Au moment où j'envisageais de faire un dossier unique sur les agents de Celedyr, regroupant les Knights of Rage et Eurotronics, je voulais y ajouter le DSA, le Department of Special Activities de Transys Neuronet. J'avais inventé ce service pour étoffer l'historique d'un personnage-joueur que je maîtrisais il y a quelques années. Il s'agissait d'une petite équipe de hackers et de riggers basés aux Pays de Galles, et utilisant comme couverture la Driving Standards Agency, l'agence chargée de la sécurité routière et de la délivrance des permis de conduire au Royaume-Uni (et pour laquelle Transys Neuronet aurait pu assurer l'homologation des autopilotes routiers). Je trouvais cà tout à fait dans l'esprit des couvertures très administratives typiques des séries d'espionnage britannique. Au passage, je signale que j'ai utilisé Grande-Bretagne plutôt que Royaume-Uni dans le texte, puisque les deux sont devenus synonymes avec la sortie de l'Union de l'Irlande du Nord.
Parmi les autres idées qui auraient pu trouver leur place, l'idée même de chefs de gang qui s'habillent et se comportent comme des anciens nubiens aurait pu faire rétrospectivement écho au phénomène de "réincarnation" des souvenirs d'anciens égyptiens observés en Egypte dans les années 2060 d'après Target: Awakened Lands.
Pour les illustrations, je suis allé chercher dans Wikimedia des photos de lieux en lien avec le gang.

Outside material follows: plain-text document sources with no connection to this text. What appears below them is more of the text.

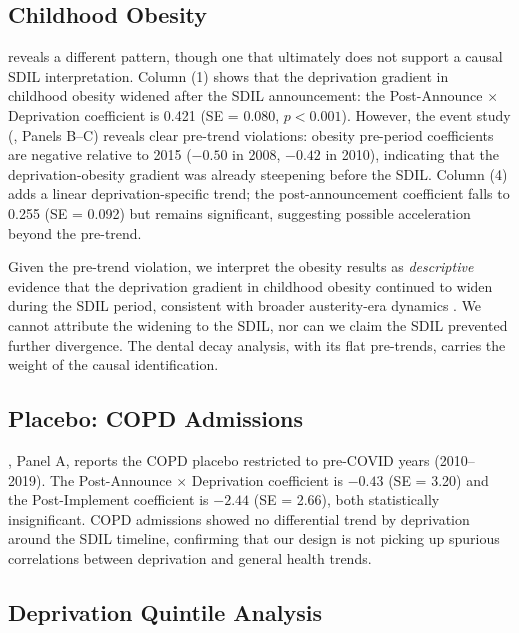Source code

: \documentclass[12pt]{article}
\begin{document}


\subsection{Childhood Obesity}

 reveals a different pattern, though one that ultimately does not support a causal SDIL interpretation. Column (1) shows that the deprivation gradient in childhood obesity widened after the SDIL announcement: the Post-Announce $\times$ Deprivation coefficient is 0.421 (SE = 0.080, $p < 0.001$). However, the event study (, Panels B--C) reveals clear pre-trend violations: obesity pre-period coefficients are negative relative to 2015 ($-0.50$ in 2008, $-0.42$ in 2010), indicating that the deprivation-obesity gradient was already steepening before the SDIL. Column (4) adds a linear deprivation-specific trend; the post-announcement coefficient falls to 0.255 (SE = 0.092) but remains significant, suggesting possible acceleration beyond the pre-trend.

Given the pre-trend violation, we interpret the obesity results as \textit{descriptive} evidence that the deprivation gradient in childhood obesity continued to widen during the SDIL period, consistent with broader austerity-era dynamics \citep{marmot2020, bambra2020}. We cannot attribute the widening to the SDIL, nor can we claim the SDIL prevented further divergence. The dental decay analysis, with its flat pre-trends, carries the weight of the causal identification.



\subsection{Placebo: COPD Admissions}

, Panel A, reports the COPD placebo restricted to pre-COVID years (2010--2019). The Post-Announce $\times$ Deprivation coefficient is $-0.43$ (SE = 3.20) and the Post-Implement coefficient is $-2.44$ (SE = 2.66), both statistically insignificant. COPD admissions showed no differential trend by deprivation around the SDIL timeline, confirming that our design is not picking up spurious correlations between deprivation and general health trends.



\subsection{Deprivation Quintile Analysis}
\end{document}
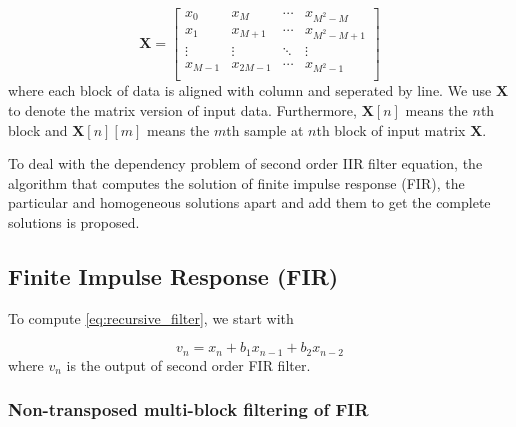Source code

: \begin{equation*}
    \label{eq:matrix_X}
    \bm{X} = \left[\begin{array}{c|c|c|c}
        x_0 & x_M & \cdots & x_{M^2-M} \\ 
        x_1 & x_{M+1} & \cdots & x_{M^2-M+1} \\
        \vdots & \vdots & \ddots & \vdots \\
        x_{M-1} & x_{2M-1} &\cdots & x_{M^2-1} \\
        \end{array}\right]
\end{equation*}
where each block of data is aligned with column and seperated by line.
We use $\bm{X}$ to denote the matrix version of input data. Furthermore, $\bm{X}[n]$
means the $n$th block and $\bm{X}[n][m]$ means the $m$th sample at $n$th block
of input matrix $\bm{X}$.

To deal with the dependency problem of second order IIR filter equation, the algorithm
that computes the solution of finite impulse response (FIR), the particular and homogeneous solutions apart and 
add them to get the complete solutions is proposed.

\subsection{Finite Impulse Response (FIR)}

To compute \eqref{eq:recursive_filter}, we start with 

\begin{equation}
    \label{eq:fir_filter}
    v_n = x_n + b_1x_{n-1} + b_2x_{n-2} 
\end{equation}
where $v_n$ is the output of second order FIR filter. 

\subsubsection{Non-transposed multi-block filtering of FIR}

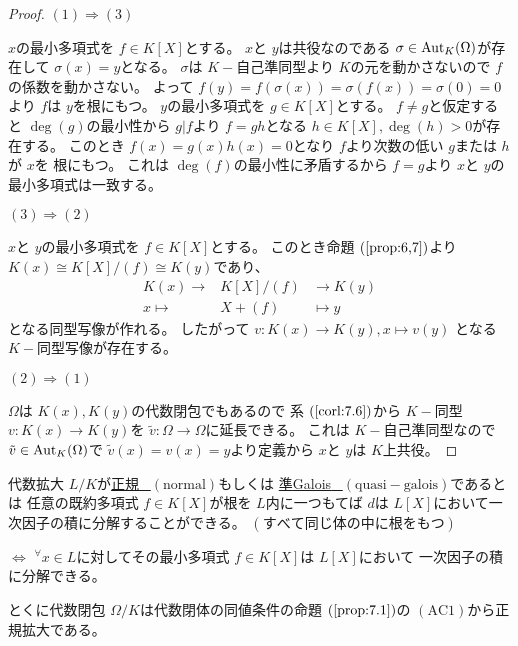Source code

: \documentclass[../master_galois_theory]{subfiles}
\begin{document}
\begin{proof}
  $(1) \Rightarrow (3)$

  $x$の最小多項式を $f \in K[X]$とする。
  $x$と $y$は共役なのである $\sigma \in \mathrm{Aut}_K(\Omega)$が存在して
  $\sigma(x) = y$となる。
  $\sigma$は $K-$自己準同型より $K$の元を動かさないので $f$の係数を動かさない。
  よって $f(y) = f(\sigma(x)) = \sigma(f(x)) = \sigma(0) = 0$より
  $f$は $y$を根にもつ。
  $y$の最小多項式を $g \in K[X]$とする。
  $f \neq g$と仮定すると $\deg(g)$の最小性から $g|f$より
  $f = gh$となる $h \in K[X] , \deg(h) > 0$が存在する。
  このとき $f(x) = g(x)h(x) = 0$となり $f$より次数の低い $g$または $h$が $x$を
  根にもつ。
  これは $\deg(f)$の最小性に矛盾するから $f = g$より $x$と $y$の最小多項式は一致する。

  $(3) \Rightarrow (2)$

  $x$と $y$の最小多項式を $f \in K[X]$とする。
  このとき命題 $(\mathrm{\ref{prop:6,7}})$より
  $K(x) \cong K[X]/(f) \cong K(y)$であり、
  \begin{eqnarray*}
    K(x) \longrightarrow & K[X]/(f) & \longrightarrow K(y) \\
    x \longmapsto & X + (f) & \longmapsto y
  \end{eqnarray*}
  となる同型写像が作れる。
  したがって $v : K(x) \longrightarrow K(y) , x \longmapsto v(y)$
  となる $K-$同型写像が存在する。

  $(2) \Rightarrow (1)$

  $\Omega$は $K(x) , K(y)$の代数閉包でもあるので
  系 $(\mathrm{\ref{corl:7.6}})$から $K-$同型 $v : K(x) \longrightarrow K(y)$を
  $\tilde{v} : \Omega \longrightarrow \Omega$に延長できる。
  これは $K-$自己準同型なので $\tilde{v} \in \mathrm{Aut}_K(\Omega)$で
  $\tilde{v}(x) = v(x) = y$より定義から $x$と $y$は $K$上共役。
\end{proof}

\begin{defi}
  代数拡大 $L/K$が\underline{正規 \  $(\mathrm{normal})$}もしくは
  \underline{準\rm{Galois} \  $(\mathrm{quasi-galois})$}であるとは
  任意の既約多項式 $f \in K[X]$が根を $L$内に一つもてば
  $d$は $L[X]$において一次因子の積に分解することができる。
  $(すべて同じ体の中に根をもつ)$

  $\Leftrightarrow$
  ${}^\forall x \in L$に対してその最小多項式 $f \in K[X]$は $L[X]$において
  一次因子の積に分解できる。

  とくに代数閉包 $\Omega/K$は代数閉体の同値条件の命題 $(\mathrm{\ref{prop:7.1}})$の $(\mathrm{AC}1)$から正規拡大である。
\end{defi}
\end{document}
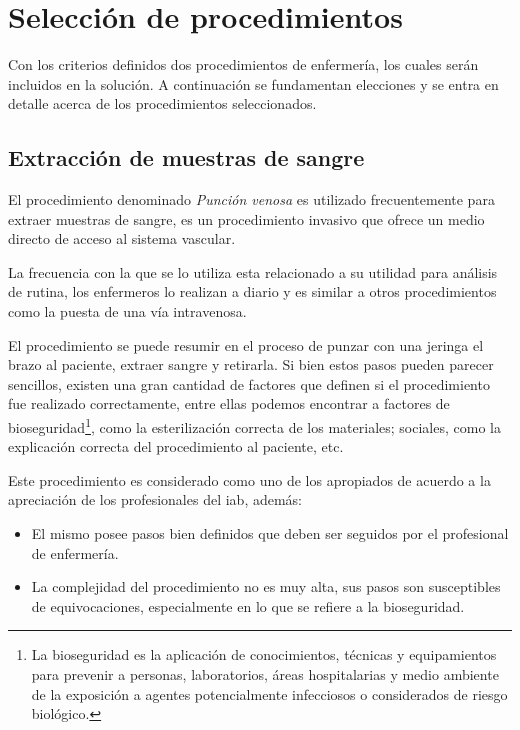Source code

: \section{Selección de procedimientos}
\label{sec:seleccion_escenas}

Con los criterios definidos  dos procedimientos
de enfermería, los cuales serán incluidos en la solución. A continuación se
fundamentan  elecciones y se entra en detalle acerca de los
procedimientos seleccionados.


\subsection{Extracción de muestras de sangre}
\label{sec:hemocultivo}

El procedimiento denominado \emph{Punción venosa} es utilizado frecuentemente
para extraer muestras de sangre, es un procedimiento invasivo que ofrece un
medio directo de acceso al sistema vascular. 

La frecuencia con la que se lo utiliza esta relacionado a su utilidad para
análisis de rutina, los enfermeros lo realizan a diario y es similar a otros
procedimientos como la puesta de una vía intravenosa.

El procedimiento se puede resumir en el proceso de punzar con una jeringa el
brazo al paciente, extraer sangre y retirarla. Si bien estos pasos pueden
parecer sencillos, existen una gran cantidad de factores que definen si el
procedimiento fue realizado correctamente, entre ellas podemos encontrar a
factores de bioseguridad\footnote{La bioseguridad es la aplicación de
    conocimientos, técnicas y equipamientos para prevenir a personas,
    laboratorios, áreas hospitalarias y medio ambiente de la exposición a
    agentes potencialmente infecciosos o considerados de riesgo biológico.},
como la esterilización correcta de los materiales; sociales, como la explicación
correcta del procedimiento al paciente, etc.

Este procedimiento es considerado como uno de los apropiados de acuerdo a la
apreciación de los profesionales del \Gls{iab}, además: 

\begin{itemize}
\item El mismo posee pasos bien definidos que deben ser seguidos por el
    profesional de enfermería.
\item La complejidad del procedimiento no es muy alta, sus pasos son
    susceptibles de equivocaciones, especialmente en lo que se refiere a la
    bioseguridad. 
\end{itemize}



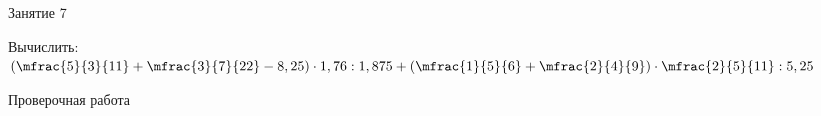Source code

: \begin{class}[number=7]
	\begin{listofex}
		\item Занятие 7
	\end{listofex}
\end{class}

\begin{homework}[number=3]
	\begin{listofex}
		\item Вычислить: \( \left( \mfrac{5}{3}{11} + \mfrac{3}{7}{22} - 8,25 \right) \cdot 1,76 : 1,875 + \left( \mfrac{1}{5}{6} + \mfrac{2}{4}{9} \right) \cdot \mfrac{2}{5}{11} : 5,25 \)
	\end{listofex}
\end{homework}

\begin{exam}
	\begin{listofex}
		\item Проверочная работа
	\end{listofex}
\end{exam}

Evidemment, on ne voit pas le centre de recherche de Transys Neuronet à Caerleon, ni aucun élément cyberpunk ou magique. Le quartier précis de Southwark où s'est formé le gang n'est précisé nulle part (je n'ai pas trouvé d'indication dans la réalité sur un quartier où seraient présents des communautés originaires d'Afrique de l'est). Dans Lambeth, il est seulement question de Brixton Estates, sans préciser s'il s'agit de Stockwell Park, Myatt's Fields, Angell Town, Loughborough, Moorlands, St Matthew's, Tulse Hill... Loughborough s'avère être l'un des plus importants, et c'est celui dont j'avais les meilleures photos utilisables. J'aurais pu m'affranchir de la mention de Brixton pour déplacer le quartier général des Knights of Rage dans les immeubles de Dawson's Heights qui ont un air parfaitement sinistre.
En faisant mes recherches concernant Melbourne et l'Australie, j'ai découvert les Apex, décrit par le Herald Sun comme un gang soudanais particulièrement violent - et apparement plus ou moins inventé à partir de plusieurs affaires impliquant des délinquants d'origine africaine. Réel ou pas, ca collait presque parfaitement, si ce n'est que les soudanais mis en cause venait du sud du pays. Je n'ai pas non plus trouvé de gang ou de quartier de Melbourne qui aurait eu une population nubienne.
En Afrique, la rebellion nubienne était sensée opérer dans le nord du Soudan, plutôt que dans le sud de l'Egypte où se trouve une partie de la population nubienne. Sixth World Almanac avait, sans aucune explication, fait disparaître le Soudan de la carte pour intégrer son territoire dans l'Egypte (Soudan du Sud inclus, Shadowrun n'ayant pas suivi cette évolution de notre ligne temporelle). C'est une initiative personnelle que d'expliquer ce changement par une intervention consécutive à la rebellion. Port Soudan se situe plutôt en dehors de la région d'implantation, mais je trouvais cette ville portuaire plus intéressante et un peu plus grande qu'Assouan pour y baser les activités du gang. C'était un choix intermédiaire par rapport à Khartoum, qui est une ville beaucoup plus importante mais encore plus éloignée (la grande "ville" de la Nubie soudanaise étant Dongola, qui compte à peine 15 000 habitants). D'une manière générale, j'aurais peut-être du prendre le temps d'élaborer un historique plus précis et complet de la rebellion nubienne, que je ne fais qu'évoquer de manière imprécise dans les différents volets de la description du gang. De la même manière, j'ai envisagé de faire un encadré plus précis sur les événements qui mènent à la création de la Lambeth Containement Zone, qui apparaîtra peut-être dans une mise à jour du dossier.